Improved 16S Analysis on the One Codex Platform

Sam Minot on May 24, 2016

Whether surveying the human microbiome, environmental sites, or other microbial communities, researchers have generally adopted one of two approaches – sequencing all of the DNA in a sample (WGS) or focusing on a specific marker gene (such as the 16S rDNA locus). While I tend to advocate for analyzing total DNA (via WGS), 16S sequencing remains popular for large sequencing projects due to its cost effectiveness.

Today, I’m excited to announce improved support for 16S analysis on the One Codex platform – which we hope will both make high quality 16S analysis more accessible, while also making it easier for researchers to integrate sample data from both 16S and shotgun sequencing projects.

Improved support for 16S and other markers on One Codex

Our new Marker Gene Database is specifically designed for marker gene sequencing and built using the most commonly used genes for microbial surveys, including 16S, ITS, 18S, and others.¹ Here we are extending our k-mer-based exact alignment to marker genes, as has been demonstrated to good effect by other groups. The Marker Gene Database contains >300,000 curated gene records spanning the known microbial world – bacteria, archaea, fungi, protists, algae, etc. It builds on resources such as the NCBI Target Loci Project, as well as manually and automatically curated sequences from the broader NCBI nucleotide collection.

In building this marker database, we’ve sought to strike a balance between including the broadest possible number of known organisms while being careful to avoid contamination, mis-annotation, and other issues that plague the analysis of NGS data. You can see an example analysis using this new database here, which shows the results of this balanced curatorial effort.

Benchmarking the Marker Gene Database with a mock community

In order to assess the performance of the new Marker Gene Database, we analyzed a mock community of 59 strains of bacteria and archaea spanning 47 genera developed in a prior study (link). Mock communities are particularly useful for benchmarking because we know which organisms are truly present in the sample, and so every organism that a method detects can be classified as either a true positive or a false positive. While the authors constructed this mock community to more fully characterize the errors introduced by different library preparation techniques and sequencing instruments, here we’re interested in better understanding biases introduced in the downstream bioinformatics.

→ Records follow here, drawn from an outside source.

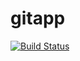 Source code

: # gitapp
[![Build Status](https://dev.azure.com/RashadAz400/AgileProject/_apis/build/status%2FAZ400TestOrg123.gitapp?branchName=main)](https://dev.azure.com/RashadAz400/AgileProject/_build/latest?definitionId=5&branchName=main)
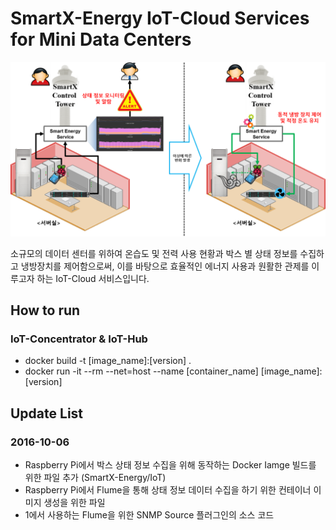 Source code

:# SmartX-Energy IoT-Cloud Services for Mini Data Centers

![](https://raw.githubusercontent.com/SmartX-Labs/SmartX-Energy/master/Images/Service%20Scenario.png)

소규모의 데이터 센터를 위하여 온습도 및 전력 사용 현황과 박스 별 상태 정보를 수집하고 냉방장치를 제어함으로써,
이를 바탕으로 효율적인 에너지 사용과 원활한 관제를 이루고자 하는 IoT-Cloud 서비스입니다.

## How to run
### IoT-Concentrator & IoT-Hub
 * docker build -t [image_name]:[version] .
 * docker run -it --rm --net=host --name [container_name] [image_name]:[version]


## Update List
### 2016-10-06
  * Raspberry Pi에서 박스 상태 정보 수집을 위해 동작하는 Docker Iamge 빌드를 위한 파일 추가 (SmartX-Energy/IoT)
   * Raspberry Pi에서 Flume을 통해 상태 정보 데이터 수집을 하기 위한 컨테이너 이미지 생성을 위한 파일
   * 1에서 사용하는 Flume을 위한 SNMP Source 플러그인의 소스 코드
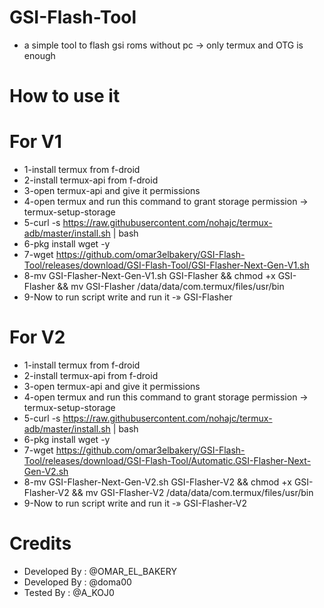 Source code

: # GSI-Flash-Tool
- a simple tool to flash gsi roms without pc -> only termux and OTG is enough

# How to use it 
# For V1
- 1-install termux from f-droid
- 2-install termux-api from f-droid
- 3-open termux-api and give it permissions
- 4-open termux and run this command to grant storage permission -> termux-setup-storage
- 5-curl -s https://raw.githubusercontent.com/nohajc/termux-adb/master/install.sh | bash
- 6-pkg install wget -y
- 7-wget https://github.com/omar3elbakery/GSI-Flash-Tool/releases/download/GSI-Flash-Tool/GSI-Flasher-Next-Gen-V1.sh
- 8-mv GSI-Flasher-Next-Gen-V1.sh GSI-Flasher && chmod +x GSI-Flasher && mv GSI-Flasher /data/data/com.termux/files/usr/bin
- 9-Now to run script write and run it -» GSI-Flasher
# For V2
- 1-install termux from f-droid
- 2-install termux-api from f-droid
- 3-open termux-api and give it permissions
- 4-open termux and run this command to grant storage permission -> termux-setup-storage
- 5-curl -s https://raw.githubusercontent.com/nohajc/termux-adb/master/install.sh | bash
- 6-pkg install wget -y
- 7-wget https://github.com/omar3elbakery/GSI-Flash-Tool/releases/download/GSI-Flash-Tool/Automatic.GSI-Flasher-Next-Gen-V2.sh
- 8-mv GSI-Flasher-Next-Gen-V2.sh GSI-Flasher-V2 && chmod +x GSI-Flasher-V2 && mv GSI-Flasher-V2 /data/data/com.termux/files/usr/bin
- 9-Now to run script write and run it -» GSI-Flasher-V2
# Credits 
- Developed By : @OMAR_EL_BAKERY
- Developed By : @doma00
- Tested By : @A_KOJ0
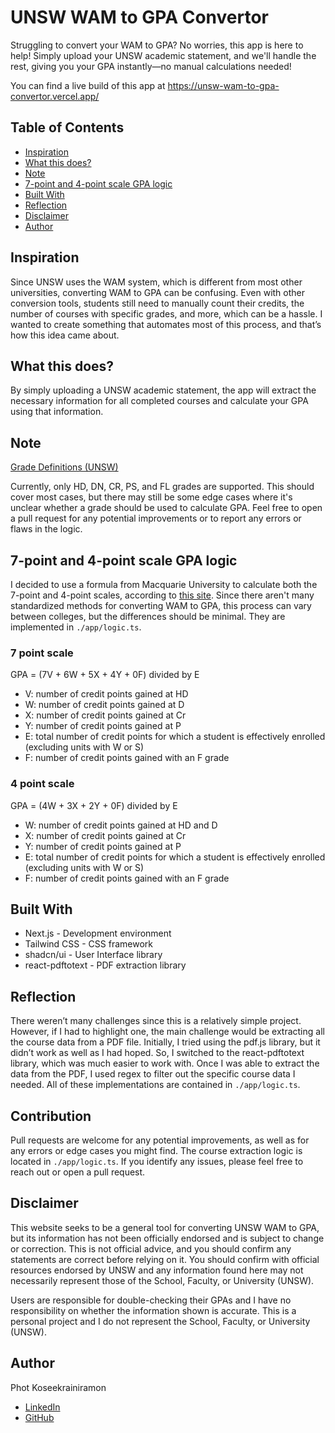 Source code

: # UNSW WAM to GPA Convertor

Struggling to convert your WAM to GPA? No worries, this app is here to help! Simply upload your UNSW academic statement, and we'll handle the rest, giving you your GPA instantly—no manual calculations needed!

You can find a live build of this app at https://unsw-wam-to-gpa-convertor.vercel.app/

## Table of Contents

- [Inspiration](#inspiration)
- [What this does?](#what-this-does)
- [Note](#note)
- [7-point and 4-point scale GPA logic](#7-point-and-4-point-scale-gpa-logic)
- [Built With](#built-with)
- [Reflection](#reflection)
- [Disclaimer](#disclaimer)
- [Author](#author)

## Inspiration

Since UNSW uses the WAM system, which is different from most other universities, converting WAM to GPA can be confusing. Even with other conversion tools, students still need to manually count their credits, the number of courses with specific grades, and more, which can be a hassle. I wanted to create something that automates most of this process, and that’s how this idea came about.

## What this does?

By simply uploading a UNSW academic statement, the app will extract the necessary information for all completed courses and calculate your GPA using that information.

## Note

[Grade Definitions (UNSW)](https://www.student.unsw.edu.au/grade)

Currently, only HD, DN, CR, PS, and FL grades are supported. This should cover most cases, but there may still be some edge cases where it's unclear whether a grade should be used to calculate GPA. Feel free to open a pull request for any potential improvements or to report any errors or flaws in the logic.

## 7-point and 4-point scale GPA logic

I decided to use a formula from Macquarie University to calculate both the 7-point and 4-point scales, according to [this site](https://students.mq.edu.au/study/assessment-exams/weighted-average-mark/gpa-calculator). Since there aren't many standardized methods for converting WAM to GPA, this process can vary between colleges, but the differences should be minimal. They are implemented in `./app/logic.ts`.

### 7 point scale

GPA = (7V + 6W + 5X + 4Y + 0F) divided by E
- V: number of credit points gained at HD
- W: number of credit points gained at D
- X: number of credit points gained at Cr
- Y: number of credit points gained at P
- E: total number of credit points for which a student is effectively enrolled (excluding units with W or S)
- F: number of credit points gained with an F grade

### 4 point scale

GPA = (4W + 3X + 2Y + 0F) divided by E
- W: number of credit points gained at HD and D
- X: number of credit points gained at Cr
- Y: number of credit points gained at P
- E: total number of credit points for which a student is effectively enrolled (excluding units with W or S)
- F: number of credit points gained with an F grade

## Built With

- Next.js - Development environment
- Tailwind CSS - CSS framework
- shadcn/ui - User Interface library
- react-pdftotext - PDF extraction library

## Reflection

There weren’t many challenges since this is a relatively simple project. However, if I had to highlight one, the main challenge would be extracting all the course data from a PDF file. Initially, I tried using the pdf.js library, but it didn’t work as well as I had hoped. So, I switched to the react-pdftotext library, which was much easier to work with. Once I was able to extract the data from the PDF, I used regex to filter out the specific course data I needed. All of these implementations are contained in `./app/logic.ts`.

## Contribution

Pull requests are welcome for any potential improvements, as well as for any errors or edge cases you might find. The course extraction logic is located in `./app/logic.ts`. If you identify any issues, please feel free to reach out or open a pull request.

## Disclaimer

This website seeks to be a general tool for converting UNSW WAM to GPA, but its information has not been officially endorsed and is subject to change or correction. This is not official advice, and you should confirm any statements are correct before relying on it. You should confirm with official resources endorsed by UNSW and any information found here may not necessarily represent those of the School, Faculty, or University (UNSW).

Users are responsible for double-checking their GPAs and I have no responsibility on whether the information shown is accurate. This is a personal project and I do not represent the School, Faculty, or University (UNSW).

## Author

Phot Koseekrainiramon
- [LinkedIn](https://www.linkedin.com/in/phot-kosee/)
- [GitHub](https://github.com/photkosee)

The below figure summarizes this analysis, and includes results for the new Marker Gene Database, our (whole genome only) One Codex Database, and the results reported by the study’s authors using the OTU-based tools used by QIIME, a commonly-used pipeline for 16S analysis.

The Marker Gene Database (“One Codex – Markers”) had the highest rate of true positives (left panel),² while UCLUST (the OTU tool used by QIIME) returned the highest number of false positives (right panel). We generally expect the One Codex Database of whole microbial genomes to perform well for marker gene data, because marker genes are contained within the genomes in the database. That was indeed the case here, with the One Codex Database of whole microbial genomes (“One Codex – WGS”) outperforming UCLUST with a lower rate of false positives. Overall, the Marker Gene Database gave the most accurate results, with the highest rate of true positives and the lowest rate of false positives.

Species-level detection via 16S

One of the biggest challenges of 16S analysis has been identifying bacteria down to the species level, not just the genus. We compared how accurately individual sequences could be assigned to each level of the taxonomy (phylum through species using One Codex, as well as three commonly-used tools for 16S analysis (RDP Classifier, Mothur-Greengenes, Mothur-SILVA)³.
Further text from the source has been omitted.